O Ministério Público de Contas, que atua no Tribunal de Contas de Minas Gerais, decidiu proibir que a Prefeitura de Montes Claros aplique os R$10 milhões recebidos do Consórcio Mocbus, na concessão do transporte coletivo urbano, em apenas algumas obras, como foi proposto no Plano de Trabalho apresentado pelo município. A procuradora Elke Andrade Soares de Moura, então procuradora-geral do Ministério Público de Contas, em parecer no dia 20 de novembro do ano passado, mas que somente agora se tornou publico, entende que a verba tem de ser em beneficio de toda população e não apenas de parte da comunidade.

O Tribunal de Contas está analisando a licitação do transporte coletivo a partir de denuncias formuladas pelas empresas Alprino e Solaris, de irregularidades nos editais na época. Os pedidos de liminares foram indeferidos. Porém, desde janeiro desse ano entrou em vigor o novo contrato, mas mesmo assim o processo continua. No processo, a Prefeitura informa que o valor referente ao pagamento da outorga no importe de R$10 milhões serão investidos em quatro etapas de obras de mobilidade urbana na cidade, no período de outubro de 2019 a julho de 2021, sendo o recapeamento das vias de corredores de transporte coletivo, a construção da nova ponte na Avenida José Correa Machado, a ponte da avenida Sidney Chaves e em vias de acesso.

Na opinião da procuradora Eike Andrade, ela considera insipiente o plano de investimentos apresentado e que os recursos oriundos da concessão devem ser investidos no sistema viário da cidade, o que beneficia a população como um todo, e não necessariamente os usuários do sistema.  Na visão dela, a exigência de outorga somente se justificaria em contraponto a um ganho excessivo pelo concessionário, caso fosse constatada geração de caixa superior ao retorno projetado para o investimento, e restasse demonstrado que os reflexos de eventual cobrança de outorga, se revertidos ao valor da tarifa, se mostrassem ínfimos para sua modicidade. 

A Prefeitura de Montes Claros justifica que “o argumento do MP é uma opinião jurídica e não técnica.

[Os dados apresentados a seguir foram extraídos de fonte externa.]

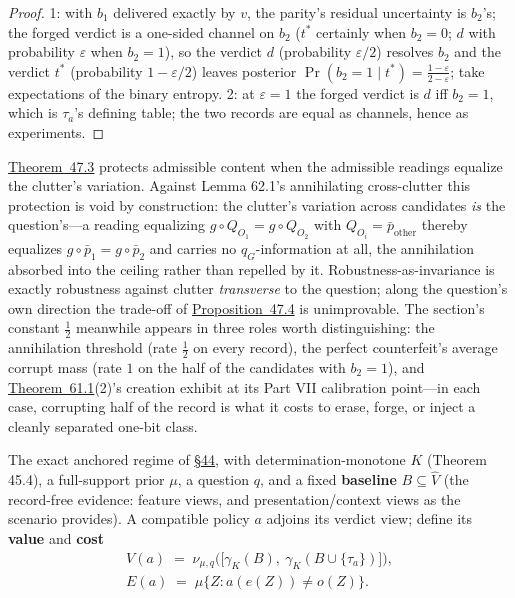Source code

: \begin{proof}

1: with \(b_1\) delivered exactly by \(v\), the parity's residual uncertainty is \(b_2\)'s; the forged verdict is a one-sided channel on \(b_2\) (\(t^*\) certainly when \(b_2 = 0\); \(d\) with probability \(\varepsilon\) when \(b_2 = 1\)), so the verdict \(d\) (probability \(\varepsilon/2\)) resolves \(b_2\) and the verdict \(t^*\) (probability \(1 - \varepsilon/2\)) leaves posterior \(\Pr(b_2 = 1 \mid t^*) = \tfrac{1-\varepsilon}{2-\varepsilon}\); take expectations of the binary entropy. 2: at \(\varepsilon = 1\) the forged verdict is \(d\) iff \(b_2 = 1\), which is \(\tau_a\)'s defining table; the two records are equal as channels, hence as experiments.
\end{proof}

\begin{thmrem}

\hyperlink{stmt:47.3}{Theorem~47.3} protects admissible content when the admissible readings equalize the clutter's variation. Against Lemma 62.1's annihilating cross-clutter this protection is void by construction: the clutter's variation across candidates \emph{is} the question's---\hspace{0pt}a reading equalizing \(g \circ Q_{O_1} = g \circ Q_{O_2}\) with \(Q_{O_i} = \bar p_{\text{other}}\) thereby equalizes \(g \circ \bar p_1 = g \circ \bar p_2\) and carries no \(q_G\)-information at all, the annihilation absorbed into the ceiling rather than repelled by it. Robustness-as-invariance is exactly robustness against clutter \emph{transverse} to the question; along the question's own direction the trade-off of \hyperlink{stmt:47.4}{Proposition~47.4} is unimprovable. The section's constant \(\tfrac12\) meanwhile appears in three roles worth distinguishing: the annihilation threshold (rate \(\tfrac12\) on every record), the perfect counterfeit's average corrupt mass (rate \(1\) on the half of the candidates with \(b_2 = 1\)), and \hyperlink{stmt:61.1}{Theorem~61.1}(2)'s creation exhibit at its Part VII calibration point---\hspace{0pt}in each case, corrupting half of the record is what it costs to erase, forge, or inject a cleanly separated one-bit class.
\end{thmrem}


The exact anchored regime of \hyperlink{sec:44}{§44}, with determination-monotone \(K\) (Theorem 45.4), a full-support prior \(\mu\), a question \(q\), and a fixed \textbf{baseline} \(B \subseteq \widehat{V}\) (the record-free evidence: feature views, and presentation/context views as the scenario provides). A compatible policy \(a\) adjoins its verdict view; define its \textbf{value} and \textbf{cost}
\[\begin{gathered}V(a) \;=\; \nu_{\mu,q}\big(\big[\gamma_K(B),\ \gamma_K(B \cup \{\tau_a\})\big]\big), \\ E(a) \;=\; \mu\{Z : a(e(Z)) \ne o(Z)\}.\end{gathered}\]

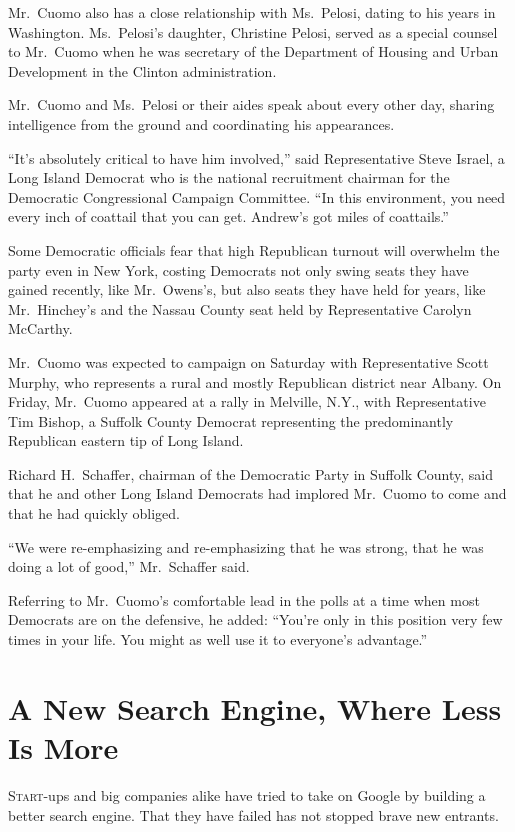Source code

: ﻿\documentclass[12pt]{article}
\begin{document}
Mr.~Cuomo also has a close relationship with Ms.~Pelosi, dating to his years in Washington.
Ms.~Pelosi's daughter, Christine Pelosi, served as a special counsel to Mr.~Cuomo when he was
secretary of the Department of Housing and Urban Development in the Clinton administration.

Mr.~Cuomo and Ms.~Pelosi or their aides speak about every other day, sharing intelligence from the
ground and coordinating his appearances.

``It's absolutely critical to have him involved,'' said Representative Steve Israel, a Long Island
Democrat who is the national recruitment chairman for the Democratic Congressional Campaign
Committee. ``In this environment, you need every inch of coattail that you can get. Andrew's got
miles of coattails.''

Some Democratic officials fear that high Republican turnout will overwhelm the party even in New
York, costing Democrats not only swing seats they have gained recently, like Mr.~Owens's, but also
seats they have held for years, like Mr.~Hinchey's and the Nassau County seat held by Representative
Carolyn McCarthy.

Mr.~Cuomo was expected to campaign on Saturday with Representative Scott Murphy, who represents a
rural and mostly Republican district near Albany. On Friday, Mr.~Cuomo appeared at a rally in
Melville, N.Y., with Representative Tim Bishop, a Suffolk County Democrat representing the
predominantly Republican eastern tip of Long Island.

Richard H.~Schaffer, chairman of the Democratic Party in Suffolk County, said that he and other Long
Island Democrats had implored Mr.~Cuomo to come and that he had quickly obliged.

``We were re-emphasizing and re-emphasizing that he was strong, that he was doing a lot of good,''
Mr.~Schaffer said.

Referring to Mr.~Cuomo's comfortable lead in the polls at a time when most Democrats are on the
defensive, he added: ``You're only in this position very few times in your life. You might as well
use it to everyone's advantage.''

\section{A New Search Engine, Where Less Is More}

\lettrine{S}{tart}-ups and big companies alike have tried to take on Google
by building a better search engine. That they have failed has not stopped brave new entrants.
\end{document}
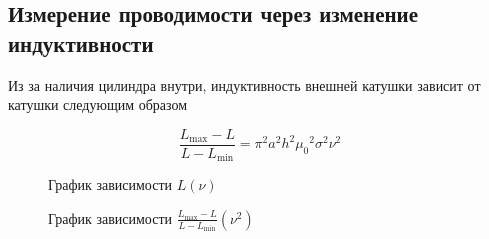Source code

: \documentclass[a4paper]{article}
\begin{document}
\subsection{Измерение проводимости через изменение индуктивности}

Из за наличия цилиндра внутри, индуктивность внешней катушки зависит от катушки
следующим образом

\begin{equation*}
    \frac{L_{\max} - L}{L - L_{\min}} = \pi ^2 a^2 h^2 {\mu_0}^2 \sigma^2 \nu^2
\end{equation*}

\begin{figure}[h]
    \caption{График зависимости $L(\nu)$}\label{fig:L_nu}
    \newpage
\end{figure}

\newpage

\begin{figure}[h]
    \caption{График зависимости $\frac{L_{\max} - L}{L - L_{\min}} (\nu^2)$}\label{fig:L_nu_linearized}
    \newpage
\end{figure}
\end{document}

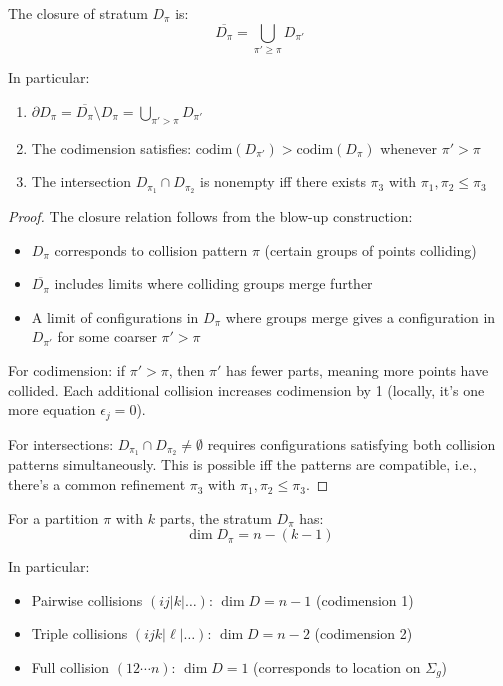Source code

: \begin{theorem}\label{thm:closure-relations}
The closure of stratum $D_\pi$ is:
$$\overline{D_\pi} = \bigcup_{\pi' \geq \pi} D_{\pi'}$$

In particular:
\begin{enumerate}
\item $\partial D_\pi = \overline{D_\pi} \setminus D_\pi = \bigcup_{\pi' > \pi} D_{\pi'}$
\item The codimension satisfies: $\text{codim}(D_{\pi'}) > \text{codim}(D_\pi)$ whenever $\pi' > \pi$
\item The intersection $D_{\pi_1} \cap D_{\pi_2}$ is nonempty iff there exists $\pi_3$ with $\pi_1, \pi_2 \leq \pi_3$
\end{enumerate}
\end{theorem}

\begin{proof}
The closure relation follows from the blow-up construction:
\begin{itemize}
\item $D_\pi$ corresponds to collision pattern $\pi$ (certain groups of points colliding)
\item $\overline{D_\pi}$ includes limits where colliding groups merge further
\item A limit of configurations in $D_\pi$ where groups merge gives a configuration in $D_{\pi'}$ for some coarser $\pi' > \pi$
\end{itemize}

For codimension: if $\pi' > \pi$, then $\pi'$ has fewer parts, meaning more points have collided. Each additional collision increases codimension by 1 (locally, it's one more equation $\epsilon_j = 0$).

For intersections: $D_{\pi_1} \cap D_{\pi_2} \neq \emptyset$ requires configurations satisfying both collision patterns simultaneously. This is possible iff the patterns are compatible, i.e., there's a common refinement $\pi_3$ with $\pi_1, \pi_2 \leq \pi_3$.
\end{proof}

\begin{corollary}\label{cor:dimension-strata}
For a partition $\pi$ with $k$ parts, the stratum $D_\pi$ has:
$$\dim D_\pi = n - (k-1)$$

In particular:
\begin{itemize}
\item Pairwise collisions $(ij|k|\ldots)$: $\dim D = n-1$ (codimension 1)
\item Triple collisions $(ijk|\ell|\ldots)$: $\dim D = n-2$ (codimension 2)
\item Full collision $(12\cdots n)$: $\dim D = 1$ (corresponds to location on $\Sigma_g$)
\end{itemize}
\end{corollary}

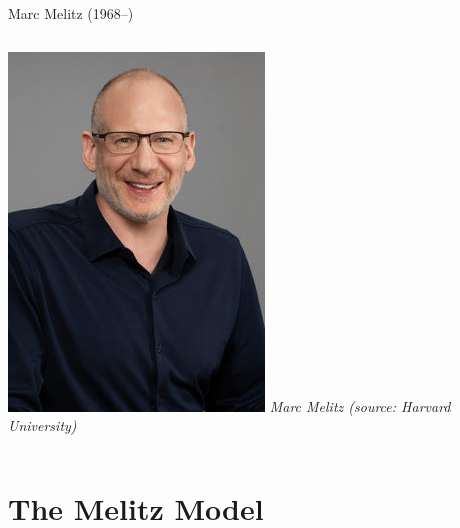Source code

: \documentclass[notes,11pt, aspectratio=169, xcolor=table]{beamer}
\begin{document}
\begin{frame}{Marc Melitz (1968–)}
\begin{columns}
    \begin{column}{0.35\textwidth}
        \centering
        \includegraphics[width=\linewidth]{figs/melitz_marc030r.jpeg} 
        \vspace{0.2cm}
        \scriptsize\textit{Marc Melitz (source: Harvard University)}
    \end{column}
\end{columns}
\end{frame}


\section{The Melitz Model}
\end{document}
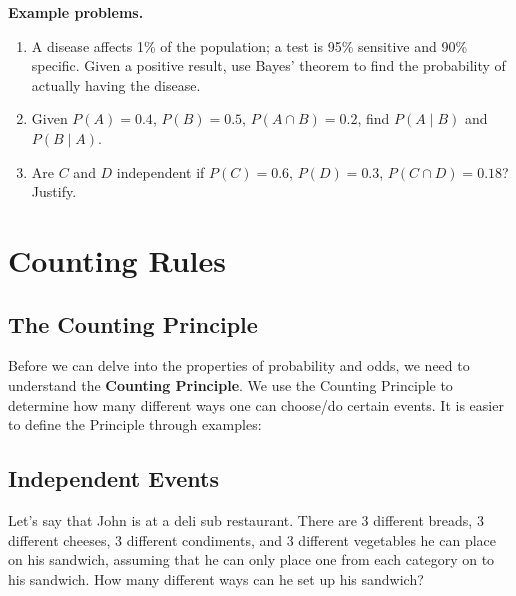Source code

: \textbf{Example problems.}
\begin{enumerate}
    \item A disease affects 1\% of the population; a test is 95\%
          sensitive and 90\% specific. Given a positive result, use
          Bayes' theorem to find the probability of actually having the
          disease.
    \item Given $P(A)=0.4$, $P(B)=0.5$, $P(A\cap B)=0.2$, find
          $P(A\mid B)$ and $P(B\mid A)$.
    \item Are $C$ and $D$ independent if $P(C)=0.6$, $P(D)=0.3$,
          $P(C\cap D)=0.18$? Justify.
\end{enumerate}



\section{Counting Rules}
\label{sec:coun-e634}



\subsection{The Counting Principle}
\label{sss:thec-5230}




Before we can delve into the properties of probability and odds, we need to understand the
\textbf{Counting Principle}. We use the Counting Principle to determine how many different
ways one can choose/do certain events. It is easier to define the Principle through
examples:




\subsection{Independent Events}
\label{sss:inde-adc5}




Let's say that John is at a deli sub restaurant. There are 3 different breads, 3 different
cheeses, 3 different condiments, and 3 different vegetables he can place on his sandwich,
assuming that he can only place one from each category on to his sandwich. How many
different ways can he set up his sandwich?



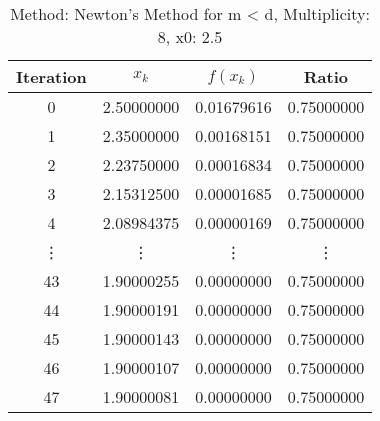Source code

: \begin{table}
\centering
\caption{Method: Newton's Method for m < d, Multiplicity: 8, x0: 2.5}
\label{tab:table_Newton's_Method_for_m_<_d_8_2_5}
\begin{tabular}{c c c c}
\toprule
Iteration &      $x_k$ &   $f(x_k)$ &      Ratio \\
\midrule
        0 & 2.50000000 & 0.01679616 & 0.75000000 \\
        1 & 2.35000000 & 0.00168151 & 0.75000000 \\
        2 & 2.23750000 & 0.00016834 & 0.75000000 \\
        3 & 2.15312500 & 0.00001685 & 0.75000000 \\
        4 & 2.08984375 & 0.00000169 & 0.75000000 \\
   \vdots &     \vdots &     \vdots &     \vdots \\
       43 & 1.90000255 & 0.00000000 & 0.75000000 \\
       44 & 1.90000191 & 0.00000000 & 0.75000000 \\
       45 & 1.90000143 & 0.00000000 & 0.75000000 \\
       46 & 1.90000107 & 0.00000000 & 0.75000000 \\
       47 & 1.90000081 & 0.00000000 & 0.75000000 \\
\bottomrule
\end{tabular}
\end{table}
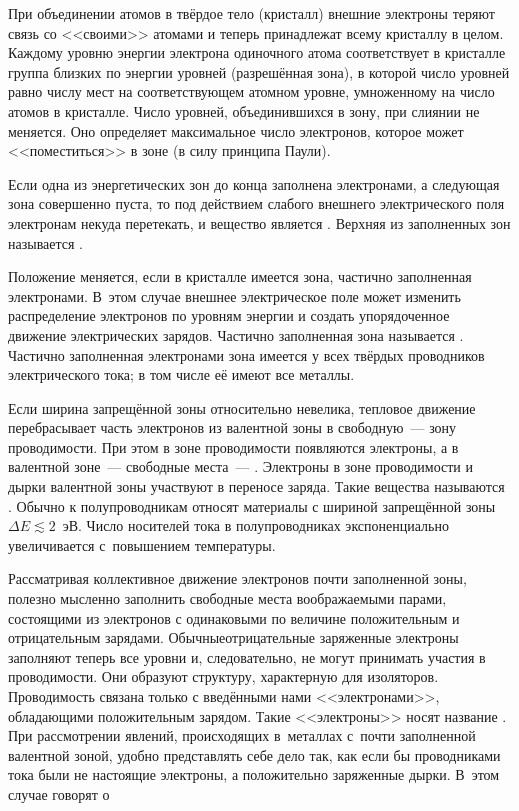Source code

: При объединении атомов в твёрдое тело (кристалл) внешние электроны теряют связь
со <<своими>> атомами и теперь принадлежат всему кристаллу в целом. Каждому
уровню энергии электрона одиночного атома соответствует в кристалле группа
близких по энергии уровней (разрешённая зона), в которой число уровней равно
числу мест на соответствующем атомном уровне, умноженному на число атомов в
кристалле. Число уровней, объединившихся в зону, при слиянии не меняется. Оно
определяет максимальное число электронов, которое может <<поместиться>> в зоне
(в силу принципа Паули).

Если одна из энергетических зон до конца заполнена электронами, а следующая зона
совершенно пуста, то под действием слабого внешнего электрического поля
электронам некуда перетекать, и вещество является .
Верхняя из заполненных зон называется .

Положение меняется, если в кристалле имеется зона, частично заполненная
электронами. В~этом случае внешнее электрическое поле может изменить
распределение электронов по уровням энергии и создать упорядоченное движение
электрических зарядов. Частично заполненная зона называется . Частично заполненная электронами зона имеется у всех твёрдых
проводников электрического тока; в том числе её имеют все металлы.

Если ширина запрещённой зоны относительно невелика, тепловое движение
перебрасывает часть электронов из валентной зоны в свободную~--- зону
проводимости. При этом в зоне проводимости появляются электроны, а в валентной
зоне~--- свободные места~--- . Электроны в зоне проводимости и
дырки валентной зоны участвуют в переносе заряда. Такие вещества называются
. Обычно к полупроводникам относят материалы с
шириной запрещённой зоны $\Delta E \lesssim 2$~эВ. Число носителей тока в
полупроводниках экспоненциально увеличивается с~повышением температуры.

Рассматривая коллективное движение электронов почти заполненной зоны, полезно
мысленно заполнить свободные места
воображаемыми парами, состоящими из электронов с одинаковыми по величине
положительным и отрицательным зарядами. Обычныеотрицательные заряженные
электроны заполняют теперь все уровни и, следовательно, не могут принимать
участия в проводимости. Они образуют структуру, характерную для изоляторов.
Проводимость связана только с введёнными нами
<<электронами>>, обладающими положительным зарядом. Такие <<электроны>> носят
название . При рассмотрении явлений, происходящих в~металлах
с~почти заполненной валентной зоной, удобно представлять себе дело так, как если
бы проводниками тока были не настоящие электроны, а положительно заряженные
дырки. В~этом случае говорят о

O recapeamento de vias do transporte coletivo e as intervenções nos principais pontos de conflito no trânsito trazem inúmeros benefícios para o transporte coletivo e, consequentemente, na modicidade tarifária, tendo em vista que reduz o consumo de combustível e manutenção dia veículos, tem impacto direto na tarifa, aumenta a velocidade média de tráfego, reduzindo tempo de percurso, aumentando a eficiência no transporte público e atraindo mais passageiros. Que é o principal fator de redução de tarifa”.